> _Extracted data_
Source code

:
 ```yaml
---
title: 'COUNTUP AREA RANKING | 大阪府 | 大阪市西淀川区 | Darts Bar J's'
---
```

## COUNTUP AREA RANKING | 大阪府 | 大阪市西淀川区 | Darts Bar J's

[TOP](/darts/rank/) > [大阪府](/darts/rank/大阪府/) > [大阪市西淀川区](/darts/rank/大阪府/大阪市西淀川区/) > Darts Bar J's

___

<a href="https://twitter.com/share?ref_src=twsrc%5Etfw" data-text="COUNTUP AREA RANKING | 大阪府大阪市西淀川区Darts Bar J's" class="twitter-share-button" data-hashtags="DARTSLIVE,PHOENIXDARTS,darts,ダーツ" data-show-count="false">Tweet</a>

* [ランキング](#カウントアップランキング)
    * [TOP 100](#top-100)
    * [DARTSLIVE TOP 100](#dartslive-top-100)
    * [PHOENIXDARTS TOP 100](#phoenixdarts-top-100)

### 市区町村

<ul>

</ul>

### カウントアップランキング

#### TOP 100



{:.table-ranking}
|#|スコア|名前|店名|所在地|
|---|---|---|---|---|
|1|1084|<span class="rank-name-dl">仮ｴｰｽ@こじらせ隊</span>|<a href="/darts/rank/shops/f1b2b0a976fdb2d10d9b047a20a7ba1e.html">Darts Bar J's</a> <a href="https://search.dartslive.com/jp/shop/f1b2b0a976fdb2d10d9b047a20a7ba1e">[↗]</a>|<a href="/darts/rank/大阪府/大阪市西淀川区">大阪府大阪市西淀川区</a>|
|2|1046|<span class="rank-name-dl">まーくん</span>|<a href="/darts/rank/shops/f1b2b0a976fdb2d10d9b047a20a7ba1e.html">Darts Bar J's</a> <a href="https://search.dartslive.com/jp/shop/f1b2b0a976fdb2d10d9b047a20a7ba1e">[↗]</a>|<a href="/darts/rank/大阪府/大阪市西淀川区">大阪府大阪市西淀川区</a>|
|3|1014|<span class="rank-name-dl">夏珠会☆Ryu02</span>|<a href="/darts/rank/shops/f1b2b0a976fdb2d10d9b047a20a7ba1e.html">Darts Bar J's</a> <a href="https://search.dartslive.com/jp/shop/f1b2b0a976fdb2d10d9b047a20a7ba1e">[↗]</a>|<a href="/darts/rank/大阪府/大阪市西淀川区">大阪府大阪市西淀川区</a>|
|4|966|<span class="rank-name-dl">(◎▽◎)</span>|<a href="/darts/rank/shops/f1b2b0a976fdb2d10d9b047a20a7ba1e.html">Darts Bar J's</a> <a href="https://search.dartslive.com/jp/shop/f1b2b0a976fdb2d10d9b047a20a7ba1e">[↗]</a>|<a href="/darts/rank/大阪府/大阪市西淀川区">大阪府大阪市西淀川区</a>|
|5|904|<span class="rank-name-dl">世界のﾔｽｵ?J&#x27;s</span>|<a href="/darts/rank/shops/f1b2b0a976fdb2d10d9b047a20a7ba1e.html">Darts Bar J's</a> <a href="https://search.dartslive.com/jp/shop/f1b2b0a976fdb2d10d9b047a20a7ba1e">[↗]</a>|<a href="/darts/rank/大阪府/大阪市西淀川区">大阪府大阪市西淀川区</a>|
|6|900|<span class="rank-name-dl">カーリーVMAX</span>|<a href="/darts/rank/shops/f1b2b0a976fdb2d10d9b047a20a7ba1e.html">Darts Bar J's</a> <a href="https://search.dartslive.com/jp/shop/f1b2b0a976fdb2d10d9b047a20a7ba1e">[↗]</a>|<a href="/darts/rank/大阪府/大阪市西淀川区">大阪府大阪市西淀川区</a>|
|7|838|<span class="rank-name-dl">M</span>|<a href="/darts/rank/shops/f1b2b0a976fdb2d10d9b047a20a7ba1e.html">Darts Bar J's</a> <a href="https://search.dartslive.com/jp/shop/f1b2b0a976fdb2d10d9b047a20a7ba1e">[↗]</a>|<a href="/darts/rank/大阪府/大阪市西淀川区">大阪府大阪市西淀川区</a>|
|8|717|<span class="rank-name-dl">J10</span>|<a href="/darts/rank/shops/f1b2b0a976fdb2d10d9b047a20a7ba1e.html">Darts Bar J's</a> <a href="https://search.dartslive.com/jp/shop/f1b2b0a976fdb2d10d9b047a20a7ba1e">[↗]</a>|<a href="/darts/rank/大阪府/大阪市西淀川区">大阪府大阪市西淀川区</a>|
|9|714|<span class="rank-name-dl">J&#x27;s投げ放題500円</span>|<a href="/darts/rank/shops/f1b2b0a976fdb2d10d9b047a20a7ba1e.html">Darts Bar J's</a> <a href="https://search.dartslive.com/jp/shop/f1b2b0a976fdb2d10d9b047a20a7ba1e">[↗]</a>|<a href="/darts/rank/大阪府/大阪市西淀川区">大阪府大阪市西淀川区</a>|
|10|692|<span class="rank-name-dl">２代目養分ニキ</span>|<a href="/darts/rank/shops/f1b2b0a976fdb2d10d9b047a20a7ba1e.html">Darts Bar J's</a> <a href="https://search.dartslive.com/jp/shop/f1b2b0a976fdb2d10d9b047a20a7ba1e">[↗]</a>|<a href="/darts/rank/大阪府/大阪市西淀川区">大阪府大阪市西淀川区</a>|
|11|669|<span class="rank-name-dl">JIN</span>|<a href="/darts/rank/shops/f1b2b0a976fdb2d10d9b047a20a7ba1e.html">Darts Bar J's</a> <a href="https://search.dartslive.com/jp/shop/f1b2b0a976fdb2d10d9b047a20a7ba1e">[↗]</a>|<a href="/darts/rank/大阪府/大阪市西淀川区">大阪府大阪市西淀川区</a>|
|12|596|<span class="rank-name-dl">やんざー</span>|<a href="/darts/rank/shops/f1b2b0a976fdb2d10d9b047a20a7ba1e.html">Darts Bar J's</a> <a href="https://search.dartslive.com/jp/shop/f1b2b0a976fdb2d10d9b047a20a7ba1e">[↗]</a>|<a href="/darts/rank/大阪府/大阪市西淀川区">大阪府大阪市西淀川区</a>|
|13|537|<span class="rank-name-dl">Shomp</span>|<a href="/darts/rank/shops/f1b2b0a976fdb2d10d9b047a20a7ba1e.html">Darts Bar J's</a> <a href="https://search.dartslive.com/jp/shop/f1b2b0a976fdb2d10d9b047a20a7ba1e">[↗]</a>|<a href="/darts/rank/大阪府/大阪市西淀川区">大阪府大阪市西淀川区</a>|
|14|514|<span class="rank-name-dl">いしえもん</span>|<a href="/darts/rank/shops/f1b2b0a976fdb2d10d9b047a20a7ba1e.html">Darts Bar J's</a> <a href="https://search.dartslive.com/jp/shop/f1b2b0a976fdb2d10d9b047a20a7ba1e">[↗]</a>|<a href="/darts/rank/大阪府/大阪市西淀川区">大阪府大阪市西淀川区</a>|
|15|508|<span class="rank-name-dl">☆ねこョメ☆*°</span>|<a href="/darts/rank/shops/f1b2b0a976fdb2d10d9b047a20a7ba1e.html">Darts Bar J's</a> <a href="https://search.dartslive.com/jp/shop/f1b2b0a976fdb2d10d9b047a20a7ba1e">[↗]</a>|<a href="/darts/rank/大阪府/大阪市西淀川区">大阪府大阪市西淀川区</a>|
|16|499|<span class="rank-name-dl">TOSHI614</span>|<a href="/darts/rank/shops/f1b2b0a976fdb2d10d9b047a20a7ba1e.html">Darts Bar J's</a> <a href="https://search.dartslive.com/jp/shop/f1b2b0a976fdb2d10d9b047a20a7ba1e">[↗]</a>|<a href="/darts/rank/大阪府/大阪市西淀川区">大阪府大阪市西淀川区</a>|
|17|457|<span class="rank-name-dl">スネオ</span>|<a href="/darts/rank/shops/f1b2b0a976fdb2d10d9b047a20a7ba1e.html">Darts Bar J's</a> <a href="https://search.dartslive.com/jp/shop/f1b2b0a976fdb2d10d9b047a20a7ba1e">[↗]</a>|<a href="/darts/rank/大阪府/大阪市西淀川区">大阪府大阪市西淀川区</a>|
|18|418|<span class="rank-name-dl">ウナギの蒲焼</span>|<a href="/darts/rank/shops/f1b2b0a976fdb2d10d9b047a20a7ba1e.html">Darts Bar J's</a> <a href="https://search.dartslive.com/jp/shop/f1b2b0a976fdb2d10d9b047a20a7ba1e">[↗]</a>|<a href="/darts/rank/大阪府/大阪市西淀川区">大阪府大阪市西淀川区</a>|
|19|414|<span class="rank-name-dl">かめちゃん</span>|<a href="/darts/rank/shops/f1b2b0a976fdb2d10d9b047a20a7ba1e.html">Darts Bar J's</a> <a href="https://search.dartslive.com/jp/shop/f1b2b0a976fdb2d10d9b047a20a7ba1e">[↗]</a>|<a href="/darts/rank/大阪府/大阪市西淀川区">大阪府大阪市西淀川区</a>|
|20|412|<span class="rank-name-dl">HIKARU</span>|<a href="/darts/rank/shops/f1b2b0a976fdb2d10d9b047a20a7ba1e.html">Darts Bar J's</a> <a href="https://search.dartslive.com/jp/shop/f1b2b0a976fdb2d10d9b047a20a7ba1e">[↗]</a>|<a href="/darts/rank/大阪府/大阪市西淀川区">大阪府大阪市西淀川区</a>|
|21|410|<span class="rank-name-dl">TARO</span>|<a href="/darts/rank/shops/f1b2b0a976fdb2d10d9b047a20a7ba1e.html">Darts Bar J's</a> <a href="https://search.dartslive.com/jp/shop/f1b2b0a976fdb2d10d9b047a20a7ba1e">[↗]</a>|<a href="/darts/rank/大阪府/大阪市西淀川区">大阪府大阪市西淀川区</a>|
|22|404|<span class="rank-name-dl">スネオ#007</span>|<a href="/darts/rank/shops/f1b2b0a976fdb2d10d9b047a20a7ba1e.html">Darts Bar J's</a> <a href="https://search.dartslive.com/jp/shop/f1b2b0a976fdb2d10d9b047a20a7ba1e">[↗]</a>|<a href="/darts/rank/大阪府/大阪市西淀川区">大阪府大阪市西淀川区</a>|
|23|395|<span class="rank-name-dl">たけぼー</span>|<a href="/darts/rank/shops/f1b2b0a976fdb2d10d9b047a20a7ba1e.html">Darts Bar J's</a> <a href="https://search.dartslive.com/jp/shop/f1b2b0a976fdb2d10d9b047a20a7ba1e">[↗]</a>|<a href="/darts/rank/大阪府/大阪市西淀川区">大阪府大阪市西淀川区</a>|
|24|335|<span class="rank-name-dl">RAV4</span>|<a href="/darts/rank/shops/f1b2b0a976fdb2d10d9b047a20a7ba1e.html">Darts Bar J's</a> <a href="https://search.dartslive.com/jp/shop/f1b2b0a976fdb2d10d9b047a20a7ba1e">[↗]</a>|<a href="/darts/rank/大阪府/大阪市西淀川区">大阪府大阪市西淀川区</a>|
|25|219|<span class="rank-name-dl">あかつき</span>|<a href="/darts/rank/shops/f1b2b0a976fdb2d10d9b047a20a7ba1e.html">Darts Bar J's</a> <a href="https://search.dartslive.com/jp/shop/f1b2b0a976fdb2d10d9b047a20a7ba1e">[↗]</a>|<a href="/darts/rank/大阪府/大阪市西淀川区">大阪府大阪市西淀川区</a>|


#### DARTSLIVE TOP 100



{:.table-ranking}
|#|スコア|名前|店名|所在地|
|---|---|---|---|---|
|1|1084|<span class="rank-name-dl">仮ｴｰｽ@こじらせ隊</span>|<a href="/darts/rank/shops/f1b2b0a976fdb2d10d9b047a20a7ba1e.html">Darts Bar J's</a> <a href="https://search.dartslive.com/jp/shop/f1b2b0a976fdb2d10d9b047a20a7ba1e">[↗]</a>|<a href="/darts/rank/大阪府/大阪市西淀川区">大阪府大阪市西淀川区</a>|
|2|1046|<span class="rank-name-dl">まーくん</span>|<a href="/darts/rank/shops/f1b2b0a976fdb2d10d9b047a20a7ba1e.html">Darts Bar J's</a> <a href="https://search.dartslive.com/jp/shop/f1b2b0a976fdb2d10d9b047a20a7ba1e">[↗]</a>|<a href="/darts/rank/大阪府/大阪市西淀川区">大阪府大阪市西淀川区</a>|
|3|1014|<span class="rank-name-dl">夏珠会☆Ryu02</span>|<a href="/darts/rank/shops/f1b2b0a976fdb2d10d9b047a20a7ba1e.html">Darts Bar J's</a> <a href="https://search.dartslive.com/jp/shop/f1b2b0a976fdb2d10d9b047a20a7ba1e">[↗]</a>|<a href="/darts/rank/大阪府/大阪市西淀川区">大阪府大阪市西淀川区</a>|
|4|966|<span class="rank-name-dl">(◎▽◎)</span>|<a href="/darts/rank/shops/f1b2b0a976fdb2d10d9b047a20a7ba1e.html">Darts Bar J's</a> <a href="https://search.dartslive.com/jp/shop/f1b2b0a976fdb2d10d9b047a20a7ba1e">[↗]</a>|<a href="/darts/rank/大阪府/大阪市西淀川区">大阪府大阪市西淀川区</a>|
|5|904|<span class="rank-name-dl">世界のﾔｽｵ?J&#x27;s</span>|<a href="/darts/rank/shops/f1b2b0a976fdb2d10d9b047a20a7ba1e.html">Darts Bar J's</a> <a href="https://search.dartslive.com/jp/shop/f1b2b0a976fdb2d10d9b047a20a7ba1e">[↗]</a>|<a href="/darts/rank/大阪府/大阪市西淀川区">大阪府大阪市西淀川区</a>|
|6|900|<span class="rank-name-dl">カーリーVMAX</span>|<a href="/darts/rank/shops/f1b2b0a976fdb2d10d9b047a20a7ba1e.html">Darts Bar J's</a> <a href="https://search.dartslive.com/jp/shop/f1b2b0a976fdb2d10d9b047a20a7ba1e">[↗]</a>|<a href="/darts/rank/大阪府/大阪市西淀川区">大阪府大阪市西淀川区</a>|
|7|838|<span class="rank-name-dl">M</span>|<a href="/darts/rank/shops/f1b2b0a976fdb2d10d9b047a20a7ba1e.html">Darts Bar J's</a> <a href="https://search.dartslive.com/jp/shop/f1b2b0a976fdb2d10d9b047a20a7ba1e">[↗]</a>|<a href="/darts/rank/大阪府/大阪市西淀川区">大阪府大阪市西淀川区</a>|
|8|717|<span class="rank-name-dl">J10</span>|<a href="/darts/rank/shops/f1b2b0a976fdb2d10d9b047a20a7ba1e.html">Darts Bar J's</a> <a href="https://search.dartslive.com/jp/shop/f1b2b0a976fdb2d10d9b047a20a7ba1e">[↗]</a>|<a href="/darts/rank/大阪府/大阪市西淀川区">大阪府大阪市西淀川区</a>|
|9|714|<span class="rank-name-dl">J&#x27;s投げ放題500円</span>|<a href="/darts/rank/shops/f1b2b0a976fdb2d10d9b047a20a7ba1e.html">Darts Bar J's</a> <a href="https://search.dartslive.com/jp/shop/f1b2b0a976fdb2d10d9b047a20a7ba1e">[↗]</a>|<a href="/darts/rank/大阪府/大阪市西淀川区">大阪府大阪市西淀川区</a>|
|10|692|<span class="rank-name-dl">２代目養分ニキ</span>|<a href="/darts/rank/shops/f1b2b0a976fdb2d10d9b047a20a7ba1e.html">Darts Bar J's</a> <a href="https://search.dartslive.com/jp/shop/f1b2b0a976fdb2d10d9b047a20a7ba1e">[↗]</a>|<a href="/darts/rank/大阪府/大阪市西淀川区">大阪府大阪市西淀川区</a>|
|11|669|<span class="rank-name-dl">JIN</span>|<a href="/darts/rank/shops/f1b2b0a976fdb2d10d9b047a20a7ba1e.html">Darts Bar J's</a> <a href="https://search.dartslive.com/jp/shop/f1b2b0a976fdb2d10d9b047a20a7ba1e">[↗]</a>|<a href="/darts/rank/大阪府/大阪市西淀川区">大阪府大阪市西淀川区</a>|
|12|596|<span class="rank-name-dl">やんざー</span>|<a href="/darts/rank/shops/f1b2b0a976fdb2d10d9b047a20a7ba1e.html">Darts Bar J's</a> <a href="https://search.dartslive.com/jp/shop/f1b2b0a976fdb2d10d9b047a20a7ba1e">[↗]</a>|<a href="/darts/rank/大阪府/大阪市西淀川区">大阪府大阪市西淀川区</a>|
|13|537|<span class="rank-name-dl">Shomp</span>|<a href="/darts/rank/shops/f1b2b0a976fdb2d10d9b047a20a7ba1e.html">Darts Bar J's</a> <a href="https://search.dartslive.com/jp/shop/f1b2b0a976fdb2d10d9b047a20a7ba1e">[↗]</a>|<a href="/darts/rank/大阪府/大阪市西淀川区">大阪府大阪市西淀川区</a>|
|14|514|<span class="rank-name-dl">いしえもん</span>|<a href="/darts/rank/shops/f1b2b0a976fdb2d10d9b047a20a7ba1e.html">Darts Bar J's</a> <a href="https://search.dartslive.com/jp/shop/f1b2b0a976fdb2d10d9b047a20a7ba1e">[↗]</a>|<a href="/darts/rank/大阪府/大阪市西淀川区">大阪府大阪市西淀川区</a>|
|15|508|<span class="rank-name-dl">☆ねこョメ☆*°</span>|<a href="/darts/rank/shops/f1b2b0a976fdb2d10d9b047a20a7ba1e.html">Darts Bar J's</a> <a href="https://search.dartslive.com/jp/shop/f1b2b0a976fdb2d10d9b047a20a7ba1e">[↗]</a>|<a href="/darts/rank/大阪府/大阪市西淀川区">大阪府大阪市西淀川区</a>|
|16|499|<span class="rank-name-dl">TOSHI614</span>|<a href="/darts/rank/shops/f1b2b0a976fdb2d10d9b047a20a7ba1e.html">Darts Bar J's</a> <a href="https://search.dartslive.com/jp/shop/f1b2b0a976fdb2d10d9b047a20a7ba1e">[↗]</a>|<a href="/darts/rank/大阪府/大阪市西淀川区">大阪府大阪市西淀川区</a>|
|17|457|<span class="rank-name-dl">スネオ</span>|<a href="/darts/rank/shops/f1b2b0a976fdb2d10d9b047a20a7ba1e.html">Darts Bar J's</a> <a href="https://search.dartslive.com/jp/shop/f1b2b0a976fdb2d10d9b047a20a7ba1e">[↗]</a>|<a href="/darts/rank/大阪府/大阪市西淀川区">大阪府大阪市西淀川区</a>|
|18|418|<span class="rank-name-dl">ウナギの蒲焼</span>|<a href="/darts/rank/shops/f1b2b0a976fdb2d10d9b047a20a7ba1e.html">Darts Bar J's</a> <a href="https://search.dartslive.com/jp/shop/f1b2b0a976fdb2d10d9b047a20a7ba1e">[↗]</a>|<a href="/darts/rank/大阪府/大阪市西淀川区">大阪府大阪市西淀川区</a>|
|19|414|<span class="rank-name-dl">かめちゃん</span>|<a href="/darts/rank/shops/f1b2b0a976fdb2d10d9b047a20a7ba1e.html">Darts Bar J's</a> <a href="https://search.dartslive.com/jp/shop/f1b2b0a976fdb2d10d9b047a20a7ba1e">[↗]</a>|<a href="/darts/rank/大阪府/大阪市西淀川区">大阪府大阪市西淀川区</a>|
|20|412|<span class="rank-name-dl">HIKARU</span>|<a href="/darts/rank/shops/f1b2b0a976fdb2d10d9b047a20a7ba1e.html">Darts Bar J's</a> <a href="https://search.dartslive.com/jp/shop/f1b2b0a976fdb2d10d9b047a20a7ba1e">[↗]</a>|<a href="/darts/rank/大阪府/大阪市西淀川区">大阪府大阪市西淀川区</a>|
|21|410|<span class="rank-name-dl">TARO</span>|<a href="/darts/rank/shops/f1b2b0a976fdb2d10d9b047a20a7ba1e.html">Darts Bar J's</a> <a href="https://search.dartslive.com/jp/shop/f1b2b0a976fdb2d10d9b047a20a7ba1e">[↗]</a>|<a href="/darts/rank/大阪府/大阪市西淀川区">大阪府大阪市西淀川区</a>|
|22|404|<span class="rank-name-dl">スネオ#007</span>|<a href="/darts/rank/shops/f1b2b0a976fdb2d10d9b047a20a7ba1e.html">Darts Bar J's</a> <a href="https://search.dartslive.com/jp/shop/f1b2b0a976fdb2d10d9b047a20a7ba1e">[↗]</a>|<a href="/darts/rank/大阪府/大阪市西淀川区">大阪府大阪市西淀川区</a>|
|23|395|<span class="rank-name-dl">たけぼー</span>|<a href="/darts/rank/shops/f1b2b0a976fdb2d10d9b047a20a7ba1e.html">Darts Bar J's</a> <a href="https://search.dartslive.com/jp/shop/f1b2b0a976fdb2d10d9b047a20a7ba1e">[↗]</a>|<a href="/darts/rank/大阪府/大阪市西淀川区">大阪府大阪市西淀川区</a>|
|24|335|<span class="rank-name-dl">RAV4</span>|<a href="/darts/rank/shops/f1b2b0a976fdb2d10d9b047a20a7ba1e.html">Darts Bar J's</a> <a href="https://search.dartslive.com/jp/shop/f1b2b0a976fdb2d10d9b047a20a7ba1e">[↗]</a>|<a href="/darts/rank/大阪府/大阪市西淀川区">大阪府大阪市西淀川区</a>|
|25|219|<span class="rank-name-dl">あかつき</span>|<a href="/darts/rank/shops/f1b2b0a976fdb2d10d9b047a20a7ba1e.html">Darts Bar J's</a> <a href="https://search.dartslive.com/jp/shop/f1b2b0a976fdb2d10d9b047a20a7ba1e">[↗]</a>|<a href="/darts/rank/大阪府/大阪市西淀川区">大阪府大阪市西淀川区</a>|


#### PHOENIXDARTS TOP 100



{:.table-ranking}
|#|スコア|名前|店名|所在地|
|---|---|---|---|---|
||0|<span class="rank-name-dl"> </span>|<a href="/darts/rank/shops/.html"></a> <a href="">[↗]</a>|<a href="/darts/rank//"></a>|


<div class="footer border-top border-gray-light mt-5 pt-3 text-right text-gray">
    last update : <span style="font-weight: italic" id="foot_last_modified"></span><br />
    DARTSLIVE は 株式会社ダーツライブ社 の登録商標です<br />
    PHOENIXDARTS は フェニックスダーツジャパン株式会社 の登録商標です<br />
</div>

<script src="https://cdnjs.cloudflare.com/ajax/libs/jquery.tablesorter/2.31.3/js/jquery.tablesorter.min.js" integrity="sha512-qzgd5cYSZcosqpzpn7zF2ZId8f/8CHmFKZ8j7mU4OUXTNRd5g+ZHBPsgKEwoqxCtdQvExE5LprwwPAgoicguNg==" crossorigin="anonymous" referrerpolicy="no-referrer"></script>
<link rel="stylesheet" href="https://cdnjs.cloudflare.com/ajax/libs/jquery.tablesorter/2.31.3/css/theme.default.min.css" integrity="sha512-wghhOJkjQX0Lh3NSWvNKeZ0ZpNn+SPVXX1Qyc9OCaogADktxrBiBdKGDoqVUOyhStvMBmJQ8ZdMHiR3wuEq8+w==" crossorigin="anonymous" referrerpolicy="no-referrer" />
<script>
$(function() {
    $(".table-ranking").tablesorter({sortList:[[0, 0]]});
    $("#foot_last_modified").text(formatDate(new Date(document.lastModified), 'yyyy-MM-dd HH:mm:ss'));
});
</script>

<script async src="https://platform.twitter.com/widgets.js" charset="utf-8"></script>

> _Exercise objective_
For the string "の登録商標です", tally the lines above that contain it and give only the figure.

> _Output of the exercise_
2